- Born: 19 September 1847 Goodwood House, Sussex, England
- Died: 3 October 1921 (aged 74) Capri, Italy
- Spouse: Blanche Maynard ​(m. 1886)​
- Children: Ivy Cavendish-Bentinck, Duchess of Portland
- Relatives: Charles Gordon-Lennox (brother)
- Service: Royal Navy
- Rank: Colonel
- Unit: 1st Life Guards Grenadier Guards
- Wars: Anglo-Egyptian War Second Boer War

= Lord Algernon Gordon-Lennox =

British Army colonel

Colonel Lord Algernon Charles Gordon-Lennox (19 September 1847 – 3 October 1921) was a British aristocrat and military officer.

== Life ==
Gordon-Lennox was educated at Eton. He served in the Royal Navy between 1862 and 1865. In 1867, he joined 1st Life Guards and, in 1867, transferred to Grenadier Guards. He served with 2nd Battalion Grenadier Guards in Anglo-Egyptian War in 1882. He was the Aide-de-Camp to Prince George, Duke of Cambridge, 1883–95. He served in South Africa in 1900 as Military Secretary to Sir Alfred Milner, and latterly on the staff of Hugh Trenchard, 1st Viscount Trenchard.

== Family ==
Gordon-Lennox was born to Charles Gordon-Lennox, 6th Duke of Richmond and Frances Harriett Greville, daughter of Algernon Greville.

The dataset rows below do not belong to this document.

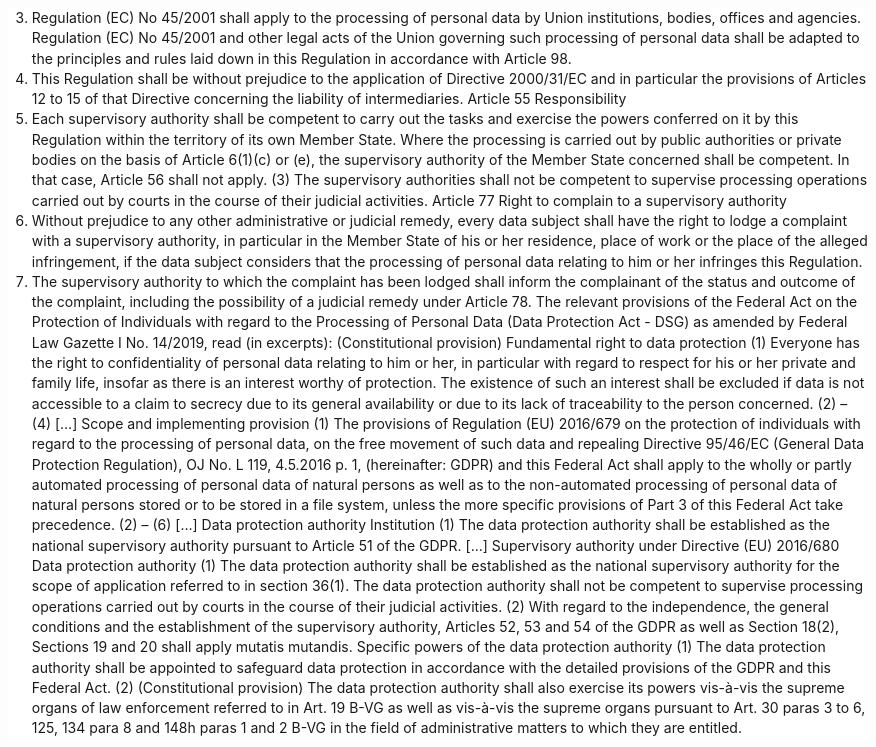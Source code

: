3. Regulation (EC) No 45/2001 shall apply to the processing of personal data by Union institutions, bodies, offices and agencies. Regulation (EC) No 45/2001 and other legal acts of the Union governing such processing of personal data shall be adapted to the principles and rules laid down in this Regulation in accordance with Article 98.
4. This Regulation shall be without prejudice to the application of Directive 2000/31/EC and in particular the provisions of Articles 12 to 15 of that Directive concerning the liability of intermediaries.
Article 55
Responsibility
1. Each supervisory authority shall be competent to carry out the tasks and exercise the powers conferred on it by this Regulation within the territory of its own Member State.
Where the processing is carried out by public authorities or private bodies on the basis of Article 6(1)(c) or (e), the supervisory authority of the Member State concerned shall be competent. In that case, Article 56 shall not apply.
(3) The supervisory authorities shall not be competent to supervise processing operations carried out by courts in the course of their judicial activities.
Article 77
Right to complain to a supervisory authority
1. Without prejudice to any other administrative or judicial remedy, every data subject shall have the right to lodge a complaint with a supervisory authority, in particular in the Member State of his or her residence, place of work or the place of the alleged infringement, if the data subject considers that the processing of personal data relating to him or her infringes this Regulation.
2. The supervisory authority to which the complaint has been lodged shall inform the complainant of the status and outcome of the complaint, including the possibility of a judicial remedy under Article 78.
The relevant provisions of the Federal Act on the Protection of Individuals with regard to the Processing of Personal Data (Data Protection Act - DSG) as amended by Federal Law Gazette I No. 14/2019, read (in excerpts):
(Constitutional provision)
Fundamental right to data protection
(1) Everyone has the right to confidentiality of personal data relating to him or her, in particular with regard to respect for his or her private and family life, insofar as there is an interest worthy of protection. The existence of such an interest shall be excluded if data is not accessible to a claim to secrecy due to its general availability or due to its lack of traceability to the person concerned.
(2) – (4) \[…\]
Scope and implementing provision
(1) The provisions of Regulation (EU) 2016/679 on the protection of individuals with regard to the processing of personal data, on the free movement of such data and repealing Directive 95/46/EC (General Data Protection Regulation), OJ No. L 119, 4.5.2016 p. 1, (hereinafter: GDPR) and this Federal Act shall apply to the wholly or partly automated processing of personal data of natural persons as well as to the non-automated processing of personal data of natural persons stored or to be stored in a file system, unless the more specific provisions of Part 3 of this Federal Act take precedence.
(2) – (6) \[…\]
Data protection authority
Institution
(1) The data protection authority shall be established as the national supervisory authority pursuant to Article 51 of the GDPR. \[…\]
Supervisory authority under Directive (EU) 2016/680
Data protection authority
(1) The data protection authority shall be established as the national supervisory authority for the scope of application referred to in section 36(1). The data protection authority shall not be competent to supervise processing operations carried out by courts in the course of their judicial activities.
(2) With regard to the independence, the general conditions and the establishment of the supervisory authority, Articles 52, 53 and 54 of the GDPR as well as Section 18(2), Sections 19 and 20 shall apply mutatis mutandis.
Specific powers of the data protection authority
(1) The data protection authority shall be appointed to safeguard data protection in accordance with the detailed provisions of the GDPR and this Federal Act.
(2) (Constitutional provision) The data protection authority shall also exercise its powers vis-à-vis the supreme organs of law enforcement referred to in Art. 19 B-VG as well as vis-à-vis the supreme organs pursuant to Art. 30 paras 3 to 6, 125, 134 para 8 and 148h paras 1 and 2 B-VG in the field of administrative matters to which they are entitled.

He married Blanche Maynard, daughter of Charles Henry Maynard and Blanche Fitzroy. Blanche's paternal grandfather was Henry Maynard, 3rd Viscount Maynard and her stepfather was Robert St Clair-Erskine, 4th Earl of Rosslyn. Blanche Gordon-Lennox would later be appointed Dame Commander of the Order of the British Empire (DBE) in 1919.

The couple had one child: Ivy Cavendish-Bentinck, Duchess of Portland.